Annie Jay : rencontre ♥

Annie Jay au CDI

 

Annie Jay est venue se perdre dans notre campagne audoise, au cœur du Minervois, entre vignes… et vignes, loin de la bruyante ville, je m’égare… Quel plaisir de recevoir une auteure aussi adorable ! Nul besoin de briser la glace car Annie est d’un naturel déconcertant et s’adresse aux élèves comme si elle les avaient toujours connus. Sources d’inspirations, vie d’écrivain, passions… Annie se livre sans détour pour notre plus grande joie !

Écrivain, une vocation ?

Absolument pas ! Pour la bonne et simple raison qu’elle souffre d’un handicap : elle est dyslexique dysorthographique et mélange toutes les lettres dans les mots. Avec ce type de problème, elle se dit qu’elle ne peut pas faire un métier où elle pourra manier les mots. Elle arrête très tôt les études et se tourne alors vers le métier de comptable.

Le déclic…

Sa nièce Faustine lui dit qu’elle raconte merveilleusement bien les histoires… et qu’elle devrait  écrire un livre mais elle ajoute « De toute façon, tu n’en n’es pas capable ! ». Cette remarque dure et franche sonne comme un pari. A 33 ans, elle se lance le défi d’écrire et s’aide d’un ordinateur – et du correcteur orthographique – pour commencer sa première histoire, « Complots à Versailles ».

Son seul métier ?

Même si son premier manuscrit a tout de suite été accepté chez Hachette, elle a du exercer le double métier d’écrivain-comptable pendant quelques années. Depuis huit ans maintenant, elle fait partie des 40 écrivains français de littérature de jeunesse qui vivent de leur plume. Même si ses livres se vendent plutôt bien, c’est un métier aléatoire : elle doit en vendre beaucoup pour bien gagner sa vie – elle touche 5% du montant du livre soit 0,27 cents pour un livre qui coûte 5,50 euros -.
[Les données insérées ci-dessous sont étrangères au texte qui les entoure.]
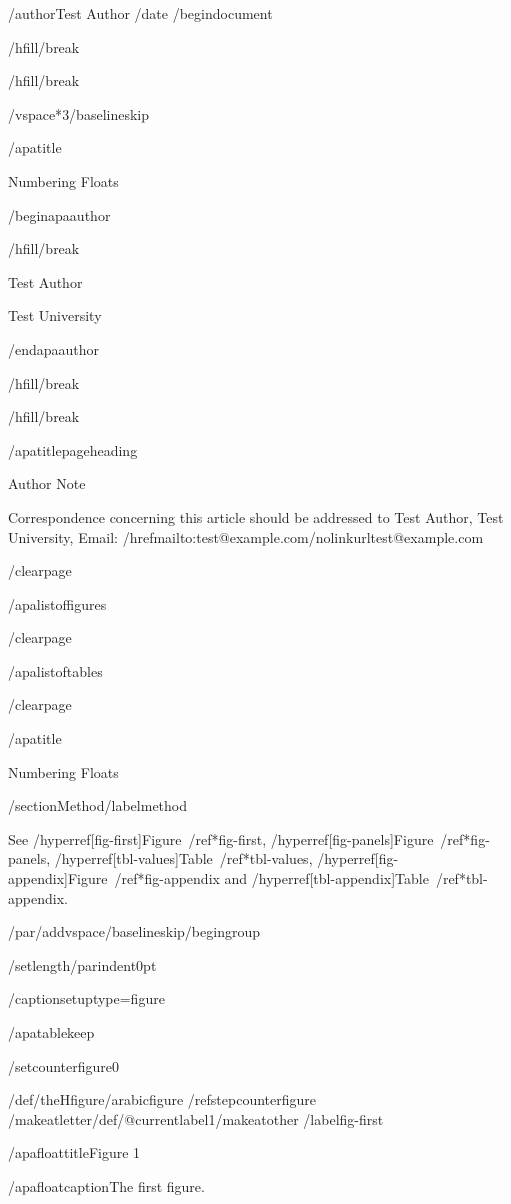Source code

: /author{Test Author}
/date{}
/begin{document}


/hfill/break

/hfill/break

/vspace*{3/baselineskip}

/apatitle{

Numbering Floats

}

/begin{apaauthor}

/hfill/break

Test Author

Test University

/end{apaauthor}

/hfill/break

/hfill/break

/apatitlepageheading{

Author Note

}

Correspondence concerning this article should be addressed to Test
Author, Test University, Email:
/href{mailto:test@example.com}{/nolinkurl{test@example.com}}

/clearpage

/apalistoffigures

/clearpage

/apalistoftables

/clearpage

/apatitle{

Numbering Floats

}

/section{Method}/label{method}

See /hyperref[fig-first]{Figure~/ref*{fig-first}},
/hyperref[fig-panels]{Figure~/ref*{fig-panels}},
/hyperref[tbl-values]{Table~/ref*{tbl-values}},
/hyperref[fig-appendix]{Figure~/ref*{fig-appendix}} and
/hyperref[tbl-appendix]{Table~/ref*{tbl-appendix}}.

/par/addvspace{/baselineskip}/begingroup

/setlength{/parindent}{0pt}

/captionsetup{type=figure}

/apatablekeep

/setcounter{figure}{0}

/def/theHfigure{/arabic{figure}}%
/refstepcounter{figure}%
/makeatletter/def/@currentlabel{1}/makeatother%
/label{fig-first}

/apafloattitle{Figure 1}

/apafloatcaption{The first figure.}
Qu’est-ce qui lui plait dans ce métier ?

Elle éprouve beaucoup de plaisir à écrire. Ce n’est pas une nécessité d’écrire comme certains mais vraiment du grand plaisir ! Le jour où ça ne l’amusera plus, elle arrêtera d’écrire. Elle a encore beaucoup d’idées et des engagements. Les vrais avantages du métier : la liberté d’organisation chez elle, la rencontre avec ses lecteurs qui est un véritable plaisir. Elle aime ce contact avec les jeunes qui ont souvent la franchise de lui dire ce qui leur a plu ou bien ce qu’ils n’ont pas aimé dans ses romans. On lui propose également des rencontres avec des lecteurs dans des établissements français à l’étranger.

Techniques d’écriture…

Chaque écrivain à ses habitudes d’écriture. Des habitudes parfois étranges… Elle en connaît beaucoup qui n’écrivent que dans une certaine posture ou dans une pièce précise ou encore avec une couleur particulière de stylo … Annie, ce qu’elle aime c’est s’asseoir par terre, s’adosser à un canapé et poser son ordinateur sur la table basse. C’est ainsi qu’elle a délaissé un magnifique bureau pourtant installé dans un pièce spéciale de sa maison. Dans cette pièce, elle a finalement aménagé un petit coin salon avec canapé, tapis et table basse.

Annie est une vraie passionnée d’Histoire et de latin. Ce qu’elle adore, c’est lire. Elle lit en moyenne 4 à 5 heures par jour. Elle se documente énormément et adore découvrir, apprendre des choses… En cela, la bibliothèque de Toronto au Canada est la mieux fournie au monde en matière de lectures françaises. Elle consulte  la base numérisée à distance. Son excellente mémoire lui est très utile. Pour  écrire, elle se sert d’un ordinateur et utilise un logiciel à reconnaissance vocale. L’écriture est finalement un travail de réécriture et de relecture permanent. Elle peut retravailler ses textes pendant 4/5 mois avant de l’envoyer à son éditeur. Ce dernier va énormément annoter son manuscrit et le lui renvoyer afin qu’elle le corrige à nouveau…

Pour elle, le texte doit être comme une musique, avec des temps forts et des pauses… Ce qui l’intéresse vraiment, c’est de bien construire l’intrigue, de savoir délivrer les indices au bon moment, de ménager un certain suspense…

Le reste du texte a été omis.